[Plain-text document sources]
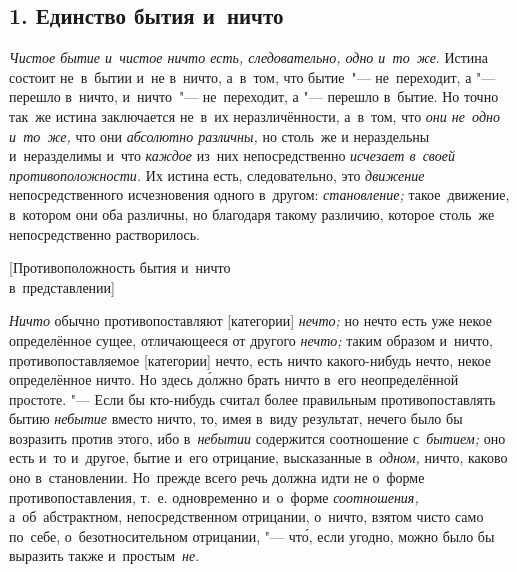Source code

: 
\subsection[1. Единство бытия и~ничто]{1. Единство бытия и~ничто}

{\em Чистое бытие и~чистое ничто есть, следовательно, одно и~то~же}. Истина
состоит не~в~бытии и~не в~ничто, а~в~том, что бытие~"--- не~переходит, а "---
перешло в~ничто, и~ничто~"--- не~переходит, а "--- перешло в~бытие. Но точно
так~же истина заключается не~в~их неразличённости, а~в~том, что
{\em они не~одно и~то~же,} что они {\em абсолютно различны,} но столь~же и
нераздельны и~неразделимы и~что {\em каждое} из~них непосредственно
{\em исчезает в~своей противоположности.} Их истина есть, следовательно, это
{\em движение} непосредственного исчезновения одного в~другом:
{\em становление;} такое~движение, в~котором они оба различны,
но благодаря такому различию, которое столь~же непосредственно растворилось.

%
{[Противоположность бытия и~ничто\nopagebreak\\в~представлении]}

{\em Ничто} обычно противопоставляют [категории] {\em нечто;} но нечто есть
уже некое определённое сущее, отличающееся от другого {\em нечто;} таким образом
и~ничто, противопоставляемое [категории] нечто, есть ничто какого-нибудь нечто,
некое определённое ничто. Но здесь д\'{о}лжно брать ничто в~его неопределённой
простоте. "--- Если бы кто-нибудь считал более правильным противопоставлять бытию
{\em небытие} вместо ничто, то, имея в~виду результат, нечего было бы возразить
против этого, ибо в~{\em небытии} содержится соотношение с~{\em бытием;} оно
есть и~то и~другое, бытие и~его отрицание, высказанные в~{\em одном,} ничто,
каково оно в~становлении. Но~прежде всего речь должна идти не о~форме
противопоставления, т.~е. одновременно и~о~форме {\em соотношения,}
а~об~абстрактном, непосредственном отрицании, о~ничто, взятом чисто само
по~себе, о~безотносительном отрицании, "--- чт\'{о}, если угодно, можно было бы
выразить также и~простым~{\em не}.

**Work to complete**
What is needed is an exact copy of the data, without any pictures.

**Result**
Source code

: 
\subsection[1. Единство бытия и~ничто]{1. Единство бытия и~ничто}

{\em Чистое бытие и~чистое ничто есть, следовательно, одно и~то~же}. Истина
состоит не~в~бытии и~не в~ничто, а~в~том, что бытие~"--- не~переходит, а "---
перешло в~ничто, и~ничто~"--- не~переходит, а "--- перешло в~бытие. Но точно
так~же истина заключается не~в~их неразличённости, а~в~том, что
{\em они не~одно и~то~же,} что они {\em абсолютно различны,} но столь~же и
нераздельны и~неразделимы и~что {\em каждое} из~них непосредственно
{\em исчезает в~своей противоположности.} Их истина есть, следовательно, это
{\em движение} непосредственного исчезновения одного в~другом:
{\em становление;} такое~движение, в~котором они оба различны,
но благодаря такому различию, которое столь~же непосредственно растворилось.

%
{[Противоположность бытия и~ничто\nopagebreak\\в~представлении]}

{\em Ничто} обычно противопоставляют [категории] {\em нечто;} но нечто есть
уже некое определённое сущее, отличающееся от другого {\em нечто;} таким образом
и~ничто, противопоставляемое [категории] нечто, есть ничто какого-нибудь нечто,
некое определённое ничто. Но здесь д\'{о}лжно брать ничто в~его неопределённой
простоте. "--- Если бы кто-нибудь считал более правильным противопоставлять бытию
{\em небытие} вместо ничто, то, имея в~виду результат, нечего было бы возразить
против этого, ибо в~{\em небытии} содержится соотношение с~{\em бытием;} оно
есть и~то и~другое, бытие и~его отрицание, высказанные в~{\em одном,} ничто,
каково оно в~становлении. Но~прежде всего речь должна идти не о~форме
противопоставления, т.~е. одновременно и~о~форме {\em соотношения,}
а~об~абстрактном, непосредственном отрицании, о~ничто, взятом чисто само
по~себе, о~безотносительном отрицании, "--- чт\'{о}, если угодно, можно было бы
выразить также и~простым~{\em не}.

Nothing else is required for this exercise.